Cari Fratelli e Sorelle: vi siete dati uno spontaneo appuntamento in questo vostro santuario, quale centro spirituale di tutta la Val Chiavenna, dal momento che tradizionalmente questo luogo è riconosciuto quale oasi per lo spirito, punto di attrazione consueto, divenuto, di anno in anno, per tutti, sempre più familiare e caro. Io sono qui per la prima volta come vostro vescovo, avendo atteso vivamente questa giornata per incontrarvi, per poter invocare con voi il  Signore tramite Maria, perché la preghiera quale espressione comune sia benevolmente accolta, se uniformiamo alla nostra voce anche il nostro desiderio.

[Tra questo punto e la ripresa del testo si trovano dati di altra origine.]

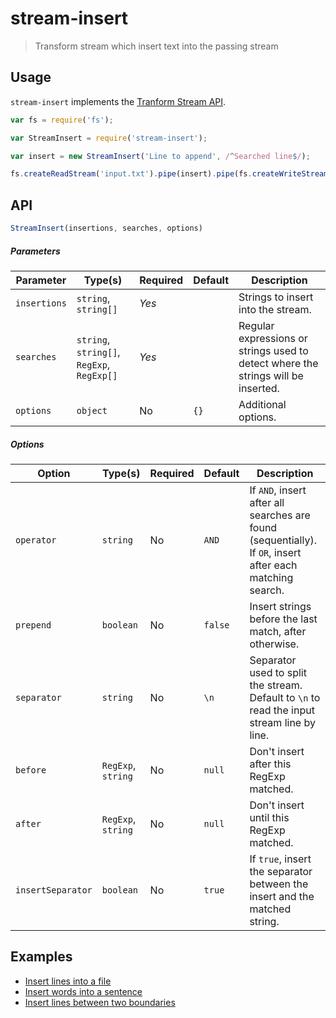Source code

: # stream-insert

> Transform stream which insert text into the passing stream

## Usage

`stream-insert` implements the [Tranform Stream API](https://nodejs.org/api/stream.html#stream_implementing_a_transform_stream).

```js
var fs = require('fs');

var StreamInsert = require('stream-insert');

var insert = new StreamInsert('Line to append', /^Searched line$/);

fs.createReadStream('input.txt').pipe(insert).pipe(fs.createWriteStream('output.txt'));
```

## API

```js
StreamInsert(insertions, searches, options)
```

##### Parameters

| Parameter    | Type(s)                                    | Required | Default | Description                                                                       |
| ------------ | ------------------------------------------ | -------- | ------- | --------------------------------------------------------------------------------- |
| `insertions` | `string`, `string[]`                       | *Yes*    |         | Strings to insert into the stream.                                                |
| `searches`   | `string`, `string[]`, `RegExp`, `RegExp[]` | *Yes*    |         | Regular expressions or strings used to detect where the strings will be inserted. |
| `options`    | `object`                                   | No       | `{}`    | Additional options.                                                               |

##### Options

| Option             | Type(s)            | Required | Default | Description                                                                                               |
| ------------------ | ------------------ | -------- | ------- | --------------------------------------------------------------------------------------------------------- |
| `operator`         | `string`           | No       | `AND`   | If `AND`, insert after all searches are found (sequentially). If `OR`, insert after each matching search. |
| `prepend`          | `boolean`          | No       | `false` | Insert strings before the last match, after otherwise.                                                    |
| `separator`        | `string`           | No       | `\n`    | Separator used to split the stream. Default to `\n` to read the input stream line by line.                |
| `before`           | `RegExp`, `string` | No       | `null`  | Don't insert after this RegExp matched.                                                                   |
| `after`            | `RegExp`, `string` | No       | `null`  | Don't insert until this RegExp matched.                                                                   |
| `insertSeparator`  | `boolean`          | No       | `true`  | If `true`, insert the separator between the insert and the matched string.                                |

## Examples

* [Insert lines into a file](examples/lines)
* [Insert words into a sentence](examples/words)
* [Insert lines between two boundaries](examples/section)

Ogni santuario ha una sua storia ed è motivo per pregare Maria con una intenzione particolare. Qui Maria, apparendo a due povere fanciulle nel 1492, si è presentata quale madre della misericordia. Maria ha il compito di attestare, come ci ha ripetuto Papa Francesco, che “la misericordia del Figlio di Dio non conosce confini e raggiunge tutti senza escludere nessuno” (MV 24). In lei e nella dolcezza del suo sguardo, possiamo riscoprire la gioia della tenerezza di Dio. Questo è il grande compito che ci è offerto ogni qualvolta ci rivolgiamo a Maria. Intravvedere dentro i suoi comportamenti qualcosa che appartiene al Figlio suo, dal momento che Maria è lo  strumento attraverso cui Dio si serve per rendere visibile la sua bontà misericordiosa verso tutti gli uomini, suoi figli.

Dall’alto della croce, come dono supremo, Gesù ha voluto che tutti gli uomini, a partire da Giovanni, il discepolo amato, potessero godere della maternità della madre sua, della sua tenerezza e del suo amore compassionevole verso ogni uomo. Vorrei che la nostra comune preghiera si concentrasse su un unico obiettivo: quello di affidare a Maria l’esperienza ecclesiale alla quale ho chiamato tutti i fedeli della nostra Chiesa, attraverso la celebrazione di un prossimo Sinodo.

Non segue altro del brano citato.